Pour les observateurs, cet accord avec l’OCDE ouvre une brèche de taille dans la notion de secret bancaire, mais l’échange de données n’est pas encore automatique. Le secrétaire général de l'OCDE, Angel Gurria, s'est félicité de l'accord estimant que cette signature «envoie un signal clair et fort montrant que la Suisse fait partie de la communauté des Etats pour qui la coopération fiscale internationale est une nécessité». 

Depuis la crise financière de 2008, la Confédération helvétique se trouve sous forte pression des Etats-Unis et de l'Union européenne pour renoncer au secret bancaire, qui remonte à 1934, alors que le G20 a fait de la lutte contre les paradis fiscaux une de ses priorités. 

Le texte signé avec l'OCDE prévoit toutes les formes d'assistance mutuelle : échange sur demande, échange spontané, contrôles fiscaux à l'étranger, contrôles fiscaux simultanés et aide au recouvrement de l'impôt, tout en protégeant les droits des contribuables, souligne l'OCDE . Il prévoit aussi la possibilité d'échanges automatiques de renseignements sous réserve de l'accord des parties intéressées par cette forme d'assistance, un point sur lequel la Suisse a simplement indiqué qu'elle avait «entamé une réflexion».

La Suisse a conclu avec les Etats-Unis un accord en ce sens, mais il n'est pas encore élargi aux autres pays de l'OCDE. «La signature de la convention confirme l'engagement de la Suisse à participer à la lutte mondiale contre l'évasion et la fraude fiscales, dans le but de préserver l'intégrité et la réputation de la place financière du pays», a estimé le représentant de la Suisse auprès de l’organisation internationale.

Berne relatiivise

«La convention instaure un échange spontané d'informations.
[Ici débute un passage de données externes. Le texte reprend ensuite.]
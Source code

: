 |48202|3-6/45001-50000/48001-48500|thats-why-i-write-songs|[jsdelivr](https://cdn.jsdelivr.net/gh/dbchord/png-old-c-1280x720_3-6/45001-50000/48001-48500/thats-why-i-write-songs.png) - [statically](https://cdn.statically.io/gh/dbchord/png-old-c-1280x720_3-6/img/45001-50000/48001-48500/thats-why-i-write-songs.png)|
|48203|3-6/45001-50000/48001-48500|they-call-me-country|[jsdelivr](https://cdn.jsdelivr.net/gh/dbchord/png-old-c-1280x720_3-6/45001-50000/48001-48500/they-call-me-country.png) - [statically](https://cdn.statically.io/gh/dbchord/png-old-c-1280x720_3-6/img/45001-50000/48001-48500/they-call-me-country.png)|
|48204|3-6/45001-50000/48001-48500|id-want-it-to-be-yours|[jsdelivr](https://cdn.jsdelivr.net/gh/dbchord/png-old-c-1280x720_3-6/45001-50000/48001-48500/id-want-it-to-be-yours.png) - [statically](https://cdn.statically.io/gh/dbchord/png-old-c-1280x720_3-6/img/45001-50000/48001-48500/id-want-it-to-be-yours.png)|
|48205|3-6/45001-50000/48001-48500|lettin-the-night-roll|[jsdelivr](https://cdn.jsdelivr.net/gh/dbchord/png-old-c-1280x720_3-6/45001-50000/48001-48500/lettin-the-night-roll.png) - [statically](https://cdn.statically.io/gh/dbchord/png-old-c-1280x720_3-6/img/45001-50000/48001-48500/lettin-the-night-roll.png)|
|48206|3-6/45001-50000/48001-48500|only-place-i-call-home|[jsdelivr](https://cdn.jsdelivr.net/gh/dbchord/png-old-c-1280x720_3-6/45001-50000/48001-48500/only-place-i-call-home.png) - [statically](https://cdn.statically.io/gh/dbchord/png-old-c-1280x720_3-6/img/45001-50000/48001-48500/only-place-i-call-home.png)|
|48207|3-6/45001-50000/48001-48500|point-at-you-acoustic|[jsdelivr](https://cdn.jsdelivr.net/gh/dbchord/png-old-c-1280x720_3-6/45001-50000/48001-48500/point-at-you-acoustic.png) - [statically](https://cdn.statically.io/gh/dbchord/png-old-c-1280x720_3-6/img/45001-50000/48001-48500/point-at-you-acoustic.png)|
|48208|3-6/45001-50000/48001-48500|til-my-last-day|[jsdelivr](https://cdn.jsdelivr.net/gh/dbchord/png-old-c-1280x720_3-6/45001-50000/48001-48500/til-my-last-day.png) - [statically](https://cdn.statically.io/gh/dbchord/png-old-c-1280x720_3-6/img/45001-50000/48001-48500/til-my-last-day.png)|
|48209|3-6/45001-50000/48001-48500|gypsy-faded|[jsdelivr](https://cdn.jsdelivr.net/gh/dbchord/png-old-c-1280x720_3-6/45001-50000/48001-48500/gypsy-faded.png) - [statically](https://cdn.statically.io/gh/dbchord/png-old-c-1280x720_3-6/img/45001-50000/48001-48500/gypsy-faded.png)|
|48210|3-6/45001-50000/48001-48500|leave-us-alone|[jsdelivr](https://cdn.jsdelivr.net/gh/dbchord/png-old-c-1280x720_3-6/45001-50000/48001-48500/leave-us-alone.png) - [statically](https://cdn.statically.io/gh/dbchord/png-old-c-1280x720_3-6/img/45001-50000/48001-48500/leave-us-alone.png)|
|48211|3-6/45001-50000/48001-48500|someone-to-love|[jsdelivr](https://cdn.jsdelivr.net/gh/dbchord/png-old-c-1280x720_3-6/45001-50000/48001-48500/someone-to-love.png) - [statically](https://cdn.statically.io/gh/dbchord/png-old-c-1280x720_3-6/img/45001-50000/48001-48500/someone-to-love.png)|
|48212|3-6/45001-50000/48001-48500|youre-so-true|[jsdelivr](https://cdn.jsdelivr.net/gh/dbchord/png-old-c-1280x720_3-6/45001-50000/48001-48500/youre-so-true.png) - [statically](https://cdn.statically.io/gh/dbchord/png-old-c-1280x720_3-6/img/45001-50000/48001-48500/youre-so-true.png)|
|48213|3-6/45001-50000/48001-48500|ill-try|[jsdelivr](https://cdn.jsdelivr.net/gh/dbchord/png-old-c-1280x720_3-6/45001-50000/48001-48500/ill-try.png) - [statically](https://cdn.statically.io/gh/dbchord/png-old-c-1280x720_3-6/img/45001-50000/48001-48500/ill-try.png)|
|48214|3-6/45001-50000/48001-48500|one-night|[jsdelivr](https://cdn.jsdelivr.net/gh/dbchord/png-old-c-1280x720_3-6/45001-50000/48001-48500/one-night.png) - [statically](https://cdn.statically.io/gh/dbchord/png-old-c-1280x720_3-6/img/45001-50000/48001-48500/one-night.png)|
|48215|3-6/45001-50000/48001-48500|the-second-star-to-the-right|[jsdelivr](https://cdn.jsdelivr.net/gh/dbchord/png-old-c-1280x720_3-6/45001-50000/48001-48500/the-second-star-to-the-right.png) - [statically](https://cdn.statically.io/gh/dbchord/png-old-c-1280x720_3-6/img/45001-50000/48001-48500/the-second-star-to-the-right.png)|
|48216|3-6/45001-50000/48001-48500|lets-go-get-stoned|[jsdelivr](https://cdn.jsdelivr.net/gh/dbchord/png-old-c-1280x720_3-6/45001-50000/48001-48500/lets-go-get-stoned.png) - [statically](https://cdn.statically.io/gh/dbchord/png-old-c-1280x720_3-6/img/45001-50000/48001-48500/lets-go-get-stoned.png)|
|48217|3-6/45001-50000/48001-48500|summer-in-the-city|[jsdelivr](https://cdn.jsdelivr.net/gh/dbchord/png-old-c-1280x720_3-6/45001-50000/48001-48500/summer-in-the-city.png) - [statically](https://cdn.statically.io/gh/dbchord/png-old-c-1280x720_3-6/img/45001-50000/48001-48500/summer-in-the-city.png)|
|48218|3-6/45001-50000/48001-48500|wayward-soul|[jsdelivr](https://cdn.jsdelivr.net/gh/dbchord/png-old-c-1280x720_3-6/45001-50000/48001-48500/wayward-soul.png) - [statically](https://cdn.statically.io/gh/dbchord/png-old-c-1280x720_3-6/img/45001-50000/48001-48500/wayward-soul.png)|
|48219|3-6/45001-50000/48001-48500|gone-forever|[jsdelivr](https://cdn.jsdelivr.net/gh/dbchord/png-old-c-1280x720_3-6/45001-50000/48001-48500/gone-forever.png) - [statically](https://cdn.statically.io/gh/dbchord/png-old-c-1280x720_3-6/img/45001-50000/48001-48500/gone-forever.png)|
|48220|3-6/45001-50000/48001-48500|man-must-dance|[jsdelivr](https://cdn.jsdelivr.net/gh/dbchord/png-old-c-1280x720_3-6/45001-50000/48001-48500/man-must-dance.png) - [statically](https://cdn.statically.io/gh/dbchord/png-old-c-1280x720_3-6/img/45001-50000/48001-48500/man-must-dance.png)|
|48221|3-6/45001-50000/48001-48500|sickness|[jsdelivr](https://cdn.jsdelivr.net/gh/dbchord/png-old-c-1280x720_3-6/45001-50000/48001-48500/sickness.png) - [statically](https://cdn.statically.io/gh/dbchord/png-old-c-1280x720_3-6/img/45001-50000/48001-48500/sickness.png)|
Cela n'est pas une obligation systématique», relativise-t-on cependant à Berne. En clair, en cas de suspicion d'argent noir déposé par un client étranger dans une banque suisse, le cas pourrait être «spontanément» dénoncé au pays d'origine. «Dans la pratique, cela n'arrive pas très souvent dans les pays signataires», précise Mario Tuor, du Secrétariat d’Etat aux questions financières internationales à Berne à la Tribune de Genève
 
L’échange automatiques de données ne sera pas immédiat puisque, selon Berne, «il faudra signer des accords bilatéraux avec chaque pays concerné».
 
«La signature de cette convention n'a rien de dramatique», estime de son côté Philippe Braillard, professeur en sciences économiques à l'Université de Genève. «Le Conseil fédéral fait simplement un pas supplémentaire dans la voie qu'il a initiée.»
 
«La Suisse se prépare à l'échange automatique de données, qui pourrait devenir un standard international dans quelques années. C'est sur ce sujet qu'elle doit négocier ferme pour avoir des contreparties et veiller surtout à ce que ce standard soit appliqué par tout le monde, surtout les pays anglo-saxons», ajoute le spécialiste de la place financière. En clair, on veut bien devenir transparent si tout le monde l'est...

Une évolution inéluctable
Quoi qu'il en soit, touche par touche, texte après texte, la Suisse fait évoluer son secret bancaire. Une évolution qui remonte à 2009, selon le magasine suisse Bilan. Ce qui a été signé avec l’OCDE s’ajoute à une série d’accords qui visent à normaliser le statut de la Suisse. Berne a été obligé de signer avec les Etats-Unis l’accord «FATCA» (le Foreign Account Tax Compliance Act prévoit que la Suisse transmette aux Etats-Unis des données fiscales de contribuables américains). Ce texte imposé par les USA oblige les banques helvétiques à indiquer les avoirs des citoyens américains au fisc des Etats-Unis... Une vraie trahison pour un pays qui garantissait le secret à ses clients. Cet accord signé avec les USA pourrait cependant être soumis à référendum.
 
Face aux pressions internationales, le gouvernement helvétique a décidé de rendre la place financière suisse transparente. Une politique de plus en plus acceptée en Suisse, même dans les grandes banques. Résultat : les principales banques suisses, dont UBS ou le Crédit Suisse, ont fait savoir à leurs clients résidents français qu’elles n’accepteraient plus de comptes qui ne seraient pas en règle avec le fisc français.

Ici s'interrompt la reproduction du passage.